The next category of papers refers to new digital watermarking algorithms as different aspects of their application. In “Dual watermarking algorithm based on the fractional Fourier transform” (10.1007/s11042-013-1531-8), a novel approach which embeds two different watermarks into each image is presented. The first is the robust watermark, embedded to protect the copyright of the image, while the second is the fragile watermark, applied as a means of detecting tampering.

Both parts of the approach are based on the FRFT transformation and the grey relational analysis. As reported, the scheme is robust to various types of shearing, compression and Gaussian noise attacks. In addition, its fragile component shows good tampering detection capabilities.

The next watermarking-related paper, titled “Analysis of the impact of audio modifications on the robustness of watermarks for non-blind architecture” (10.1007/s11042-013-1636-0), presents a new digital watermarking scheme for audio content. The embedding part of the proposed non-blind watermarking system operates in the DWT domain. The scheme is examined in relation to selected possible attacks, including lossy compression and low-pass filtration. In addition, subjective and objective analyses are performed and their results are compared against those given by the audio watermarking tools (AWT) encoder.

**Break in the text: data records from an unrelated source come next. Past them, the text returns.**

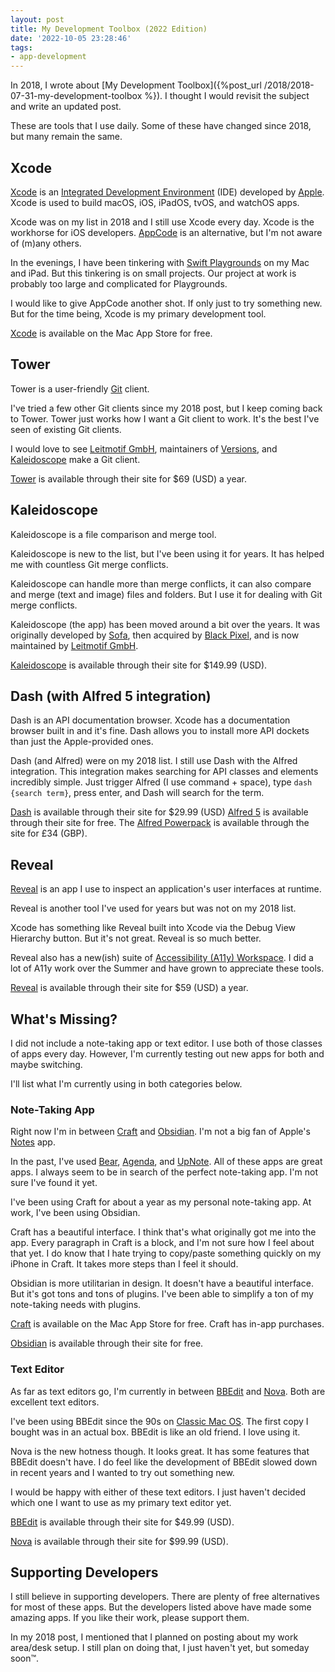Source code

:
 ```yaml
---
layout: post
title: My Development Toolbox (2022 Edition)
date: '2022-10-05 23:28:46'
tags:
- app-development
---
```


In 2018, I wrote about [My Development Toolbox]({%post_url /2018/2018-07-31-my-development-toolbox %}). I thought I would revisit the subject and write an updated post.

These are tools that I use daily. Some of these have changed since 2018, but many remain the same.

## Xcode

[Xcode](https://developer.apple.com/xcode/) is an [Integrated Development Environment](https://en.wikipedia.org/wiki/Integrated_development_environment) (IDE) developed by [Apple](https://www.apple.com). Xcode is used to build macOS, iOS, iPadOS, tvOS, and watchOS apps.

Xcode was on my list in 2018 and I still use Xcode every day. Xcode is the workhorse for iOS developers. [AppCode](https://www.jetbrains.com/objc/) is an alternative, but I'm not aware of (m)any others.

In the evenings, I have been tinkering with [Swift Playgrounds](https://www.apple.com/swift/playgrounds/) on my Mac and iPad. But this tinkering is on small projects. Our project at work is probably too large and complicated for Playgrounds.

I would like to give AppCode another shot. If only just to try something new. But for the time being, Xcode is my primary development tool.

[Xcode](https://itunes.apple.com/us/app/xcode/id497799835?mt=12) is available on the Mac App Store for free.

## Tower

Tower is a user-friendly [Git](https://git-scm.com/) client.

I've tried a few other Git clients since my 2018 post, but I keep coming back to Tower. Tower just works how I want a Git client to work. It's the best I've seen of existing Git clients.

I would love to see [Leitmotif GmbH](https://www.leitmotif.dev), maintainers of [Versions](https://www.versionsapp.com), and [Kaleidoscope](https://kaleidoscope.app) make a Git client.

[Tower](https://www.git-tower.com) is available through their site for $69 (USD) a year.

## Kaleidoscope

Kaleidoscope is a file comparison and merge tool.

Kaleidoscope is new to the list, but I've been using it for years. It has helped me with countless Git merge conflicts.

Kaleidoscope can handle more than merge conflicts, it can also compare and merge (text and image) files and folders. But I use it for dealing with Git merge conflicts.

Kaleidoscope (the app) has been moved around a bit over the years. It was originally developed by [Sofa](http://madebysofa.com), then acquired by [Black Pixel](https://twitter.com/blackpixel), and is now maintained by [Leitmotif GmbH](https://www.leitmotif.dev).

[Kaleidoscope](https://kaleidoscope.app) is available through their site for $149.99 (USD).

## Dash (with Alfred 5 integration)

Dash is an API documentation browser. Xcode has a documentation browser built in and it's fine. Dash allows you to install more API dockets than just the Apple-provided ones.

Dash (and Alfred) were on my 2018 list. I still use Dash with the Alfred integration. This integration makes searching for API classes and elements incredibly simple. Just trigger Alfred (I use command + space), type `dash {search term}`, press enter, and Dash will search for the term.

[Dash](https://kapeli.com/dash) is available through their site for $29.99 (USD) [Alfred 5](https://www.alfredapp.com/) is available through their site for free. The [Alfred Powerpack](https://www.alfredapp.com/powerpack/) is available through the site for £34 (GBP).

## Reveal

[Reveal](https://revealapp.com) is an app I use to inspect an application's user interfaces at runtime.

Reveal is another tool I've used for years but was not on my 2018 list.

Xcode has something like Reveal built into Xcode via the Debug View Hierarchy button. But it's not great. Reveal is so much better.

Reveal also has a new(ish) suite of [Accessibility (A11y) Workspace](https://revealapp.com/news/introducing-the-accessibility-workspace/). I did a lot of A11y work over the Summer and have grown to appreciate these tools.

[Reveal](https://revealapp.com) is available through their site for $59 (USD) a year.

## What's Missing?

I did not include a note-taking app or text editor. I use both of those classes of apps every day. However, I'm currently testing out new apps for both and maybe switching.

I'll list what I'm currently using in both categories below.

### Note-Taking App

Right now I'm in between [Craft](https://www.craft.do) and [Obsidian](https://obsidian.md). I'm not a big fan of Apple's [Notes](https://apps.apple.com/us/app/notes/id1110145109) app.

In the past, I've used [Bear](https://bear.app), [Agenda](https://www.agenda.com), and [UpNote](https://getupnote.com). All of these apps are great apps. I always seem to be in search of the perfect note-taking app. I'm not sure I've found it yet.

I've been using Craft for about a year as my personal note-taking app. At work, I've been using Obsidian.

Craft has a beautiful interface. I think that's what originally got me into the app. Every paragraph in Craft is a block, and I'm not sure how I feel about that yet. I do know that I hate trying to copy/paste something quickly on my iPhone in Craft. It takes more steps than I feel it should.

Obsidian is more utilitarian in design. It doesn't have a beautiful interface. But it's got tons and tons of plugins. I've been able to simplify a ton of my note-taking needs with plugins.

[Craft](https://apps.apple.com/us/app/craft-docs/id1487937127) is available on the Mac App Store for free. Craft has in-app purchases.

[Obsidian](https://obsidian.md) is available through their site for free.

### Text Editor

As far as text editors go, I'm currently in between [BBEdit](https://www.barebones.com/products/bbedit/) and [Nova](https://nova.app). Both are excellent text editors.

I've been using BBEdit since the 90s on [Classic Mac OS](https://en.wikipedia.org/wiki/Classic_Mac_OS). The first copy I bought was in an actual box. BBEdit is like an old friend. I love using it.

Nova is the new hotness though. It looks great. It has some features that BBEdit doesn't have. I do feel like the development of BBEdit slowed down in recent years and I wanted to try out something new.

I would be happy with either of these text editors. I just haven't decided which one I want to use as my primary text editor yet.

[BBEdit](https://www.barebones.com/products/bbedit/) is available through their site for $49.99 (USD).

[Nova](https://nova.app) is available through their site for $99.99 (USD).

## Supporting Developers

I still believe in supporting developers. There are plenty of free alternatives for most of these apps. But the developers listed above have made some amazing apps. If you like their work, please support them.

In my 2018 post, I mentioned that I planned on posting about my work area/desk setup. I still plan on doing that, I just haven't yet, but someday soon™.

The final paper in this section, “Real data performance evaluation of the CAISS watermarking scheme” (10.1007/s11042-013-1544-3), presents an analysis of the performance parameters of the recently proposed digital watermarking scheme known as correlation-and-bit-aware improved spread spectrum. The results of this analysis, performed in the domain of the discrete cosine transform, show that CAISS significantly outperforms traditional spread spectrum techniques in many aspects, including robustness against JPEG compression, additive Gaussian noise and image scaling. In terms of its bit error rate, it is also better than the improved spread spectrum scheme.

3.5 Integrated security architectures

The final category includes a single paper, titled “Integrated security infrastructures for law enforcement agencies” (10.1007/s11042-013-1532-7). An overview of the security architecture designed as one of the results of the INDECT project is provided in the paper. The security infrastructures that have been deployed so far during this project are also presented. The paper introduces and discusses a range of new ideas and innovative approaches for user management, communications security, new cryptographic algorithms, and a public key infrastructure developed as a result of the INDECT project.